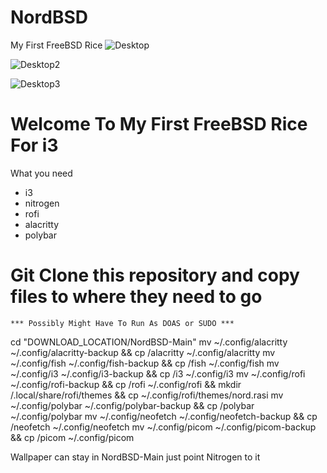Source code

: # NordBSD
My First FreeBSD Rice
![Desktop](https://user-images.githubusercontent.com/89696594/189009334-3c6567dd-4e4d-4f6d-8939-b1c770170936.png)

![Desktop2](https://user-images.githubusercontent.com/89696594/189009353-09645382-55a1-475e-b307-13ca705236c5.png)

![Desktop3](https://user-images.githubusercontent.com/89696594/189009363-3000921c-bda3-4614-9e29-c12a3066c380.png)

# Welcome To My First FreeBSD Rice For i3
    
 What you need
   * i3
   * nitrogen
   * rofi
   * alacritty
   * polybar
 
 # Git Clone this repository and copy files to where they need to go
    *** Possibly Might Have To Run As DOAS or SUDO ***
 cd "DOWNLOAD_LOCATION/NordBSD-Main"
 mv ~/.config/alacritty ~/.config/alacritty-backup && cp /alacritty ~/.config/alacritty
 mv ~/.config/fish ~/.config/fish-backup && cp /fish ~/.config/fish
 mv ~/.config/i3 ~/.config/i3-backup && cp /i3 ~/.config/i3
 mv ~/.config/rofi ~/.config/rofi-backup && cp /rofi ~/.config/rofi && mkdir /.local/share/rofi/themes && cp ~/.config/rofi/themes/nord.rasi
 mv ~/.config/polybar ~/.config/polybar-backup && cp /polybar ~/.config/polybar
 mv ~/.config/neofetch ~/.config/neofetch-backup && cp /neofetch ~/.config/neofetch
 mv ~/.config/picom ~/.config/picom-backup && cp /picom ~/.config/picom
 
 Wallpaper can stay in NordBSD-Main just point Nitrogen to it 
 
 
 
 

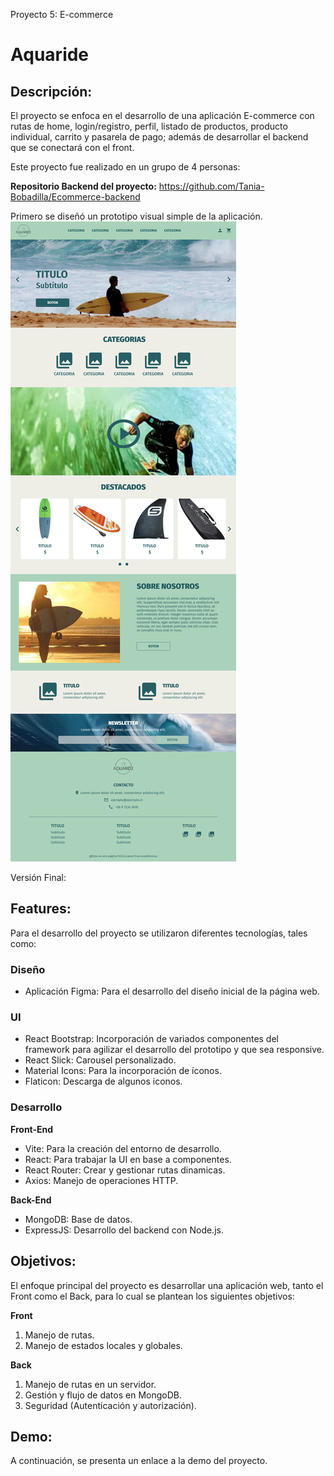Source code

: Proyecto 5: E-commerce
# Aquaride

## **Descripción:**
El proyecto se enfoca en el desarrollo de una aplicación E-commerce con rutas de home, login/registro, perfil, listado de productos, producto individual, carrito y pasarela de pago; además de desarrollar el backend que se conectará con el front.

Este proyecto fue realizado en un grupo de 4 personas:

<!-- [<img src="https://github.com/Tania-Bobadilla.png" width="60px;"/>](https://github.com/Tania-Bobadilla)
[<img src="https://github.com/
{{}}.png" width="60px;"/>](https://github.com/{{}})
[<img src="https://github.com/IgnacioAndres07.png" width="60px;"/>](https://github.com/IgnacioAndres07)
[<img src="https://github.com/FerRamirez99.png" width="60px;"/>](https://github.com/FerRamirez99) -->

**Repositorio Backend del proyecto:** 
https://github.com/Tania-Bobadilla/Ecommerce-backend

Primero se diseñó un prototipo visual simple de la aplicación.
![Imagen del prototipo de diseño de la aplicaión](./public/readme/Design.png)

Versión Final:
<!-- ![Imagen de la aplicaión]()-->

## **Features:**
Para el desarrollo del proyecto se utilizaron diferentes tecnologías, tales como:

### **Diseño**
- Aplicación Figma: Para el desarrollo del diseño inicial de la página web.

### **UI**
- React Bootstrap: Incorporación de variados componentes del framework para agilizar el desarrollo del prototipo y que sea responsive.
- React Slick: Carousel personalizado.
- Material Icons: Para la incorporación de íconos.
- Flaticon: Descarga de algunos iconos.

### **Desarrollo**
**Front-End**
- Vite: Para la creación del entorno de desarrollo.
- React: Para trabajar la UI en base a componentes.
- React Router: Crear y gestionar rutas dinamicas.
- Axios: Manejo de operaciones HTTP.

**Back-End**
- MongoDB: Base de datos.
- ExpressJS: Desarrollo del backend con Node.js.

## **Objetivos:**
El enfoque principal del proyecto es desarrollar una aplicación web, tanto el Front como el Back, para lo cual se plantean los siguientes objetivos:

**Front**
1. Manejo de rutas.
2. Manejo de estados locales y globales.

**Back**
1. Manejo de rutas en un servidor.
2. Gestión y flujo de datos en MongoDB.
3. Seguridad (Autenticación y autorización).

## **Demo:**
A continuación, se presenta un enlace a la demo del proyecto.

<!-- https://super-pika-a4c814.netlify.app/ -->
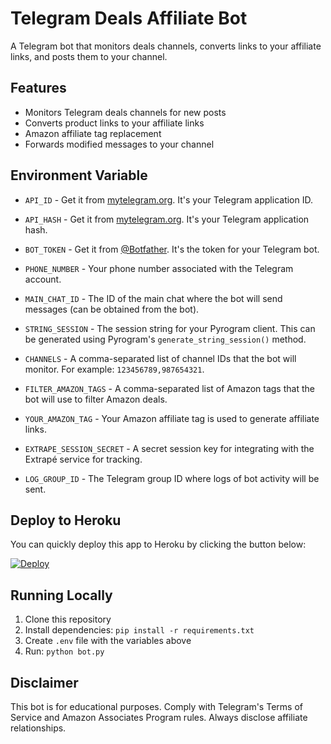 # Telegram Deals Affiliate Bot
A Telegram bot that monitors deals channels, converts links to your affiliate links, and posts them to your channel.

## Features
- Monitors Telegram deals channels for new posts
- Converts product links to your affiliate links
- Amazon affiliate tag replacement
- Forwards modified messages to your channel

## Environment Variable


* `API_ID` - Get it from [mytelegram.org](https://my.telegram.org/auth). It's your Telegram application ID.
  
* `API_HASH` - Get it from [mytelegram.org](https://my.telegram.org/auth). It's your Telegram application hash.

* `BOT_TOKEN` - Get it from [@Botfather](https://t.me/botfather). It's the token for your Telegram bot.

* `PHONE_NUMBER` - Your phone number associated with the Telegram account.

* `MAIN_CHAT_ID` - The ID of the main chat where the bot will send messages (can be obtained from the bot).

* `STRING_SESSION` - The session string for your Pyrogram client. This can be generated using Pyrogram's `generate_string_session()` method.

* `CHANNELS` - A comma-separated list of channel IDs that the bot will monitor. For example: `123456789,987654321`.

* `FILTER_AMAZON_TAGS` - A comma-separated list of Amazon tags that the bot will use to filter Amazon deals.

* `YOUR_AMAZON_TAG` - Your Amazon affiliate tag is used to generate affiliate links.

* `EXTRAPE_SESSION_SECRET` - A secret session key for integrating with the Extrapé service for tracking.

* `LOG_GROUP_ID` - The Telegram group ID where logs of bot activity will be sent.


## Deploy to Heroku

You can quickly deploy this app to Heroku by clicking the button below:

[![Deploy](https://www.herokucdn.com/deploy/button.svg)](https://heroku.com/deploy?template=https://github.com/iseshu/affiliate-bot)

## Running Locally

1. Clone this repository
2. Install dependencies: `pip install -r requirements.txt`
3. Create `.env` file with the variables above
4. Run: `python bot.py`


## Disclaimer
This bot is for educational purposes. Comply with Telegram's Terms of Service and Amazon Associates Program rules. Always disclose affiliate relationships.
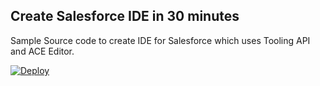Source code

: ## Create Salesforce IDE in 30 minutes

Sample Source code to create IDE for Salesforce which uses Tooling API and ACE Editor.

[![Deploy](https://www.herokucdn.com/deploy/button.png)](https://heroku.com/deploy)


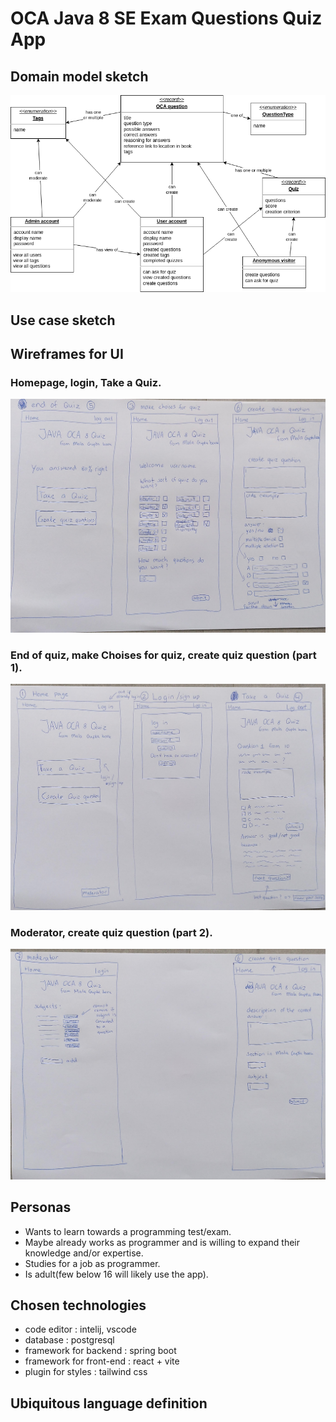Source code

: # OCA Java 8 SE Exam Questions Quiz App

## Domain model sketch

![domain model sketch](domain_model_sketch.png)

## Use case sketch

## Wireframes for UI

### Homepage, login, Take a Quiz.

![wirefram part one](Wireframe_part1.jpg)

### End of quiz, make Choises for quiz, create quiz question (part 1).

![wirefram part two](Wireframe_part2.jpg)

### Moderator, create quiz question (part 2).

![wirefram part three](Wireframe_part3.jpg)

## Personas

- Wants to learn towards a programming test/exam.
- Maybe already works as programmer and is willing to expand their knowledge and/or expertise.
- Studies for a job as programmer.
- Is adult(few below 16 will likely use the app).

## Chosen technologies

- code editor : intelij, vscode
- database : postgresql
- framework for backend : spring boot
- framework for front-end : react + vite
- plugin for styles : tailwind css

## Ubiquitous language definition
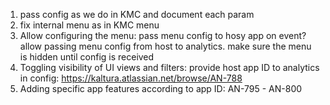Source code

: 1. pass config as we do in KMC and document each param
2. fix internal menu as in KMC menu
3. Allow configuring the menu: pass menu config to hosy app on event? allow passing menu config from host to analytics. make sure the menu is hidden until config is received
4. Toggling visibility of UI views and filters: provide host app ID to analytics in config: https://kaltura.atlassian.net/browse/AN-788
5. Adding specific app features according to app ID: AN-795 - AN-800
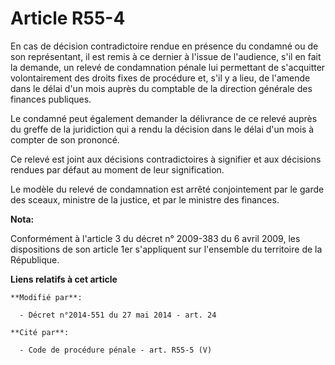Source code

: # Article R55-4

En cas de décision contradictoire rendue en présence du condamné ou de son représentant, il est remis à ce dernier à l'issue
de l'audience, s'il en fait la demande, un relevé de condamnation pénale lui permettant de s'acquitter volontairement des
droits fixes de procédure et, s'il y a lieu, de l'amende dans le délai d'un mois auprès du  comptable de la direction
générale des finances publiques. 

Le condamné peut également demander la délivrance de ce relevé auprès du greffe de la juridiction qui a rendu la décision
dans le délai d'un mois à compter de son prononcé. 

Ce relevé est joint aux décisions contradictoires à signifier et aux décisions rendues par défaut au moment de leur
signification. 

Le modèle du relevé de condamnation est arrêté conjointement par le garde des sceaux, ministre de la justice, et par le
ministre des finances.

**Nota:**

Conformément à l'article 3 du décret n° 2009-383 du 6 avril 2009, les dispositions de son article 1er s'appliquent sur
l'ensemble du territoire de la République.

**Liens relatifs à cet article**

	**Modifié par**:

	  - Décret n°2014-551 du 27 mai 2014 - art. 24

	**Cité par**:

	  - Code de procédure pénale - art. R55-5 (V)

* * * * * * *

**Exercise description**.
Reproduce verbatim the lines above, from the line with "your Telegram bot." through the line with "generate affiliate links.".

**Task answer**.
* `BOT_TOKEN` - Get it from [@Botfather](https://t.me/botfather). It's the token for your Telegram bot.

* `PHONE_NUMBER` - Your phone number associated with the Telegram account.

* `MAIN_CHAT_ID` - The ID of the main chat where the bot will send messages (can be obtained from the bot).

* `STRING_SESSION` - The session string for your Pyrogram client. This can be generated using Pyrogram's `generate_string_session()` method.

* `CHANNELS` - A comma-separated list of channel IDs that the bot will monitor. For example: `123456789,987654321`.

* `FILTER_AMAZON_TAGS` - A comma-separated list of Amazon tags that the bot will use to filter Amazon deals.

* `YOUR_AMAZON_TAG` - Your Amazon affiliate tag is used to generate affiliate links.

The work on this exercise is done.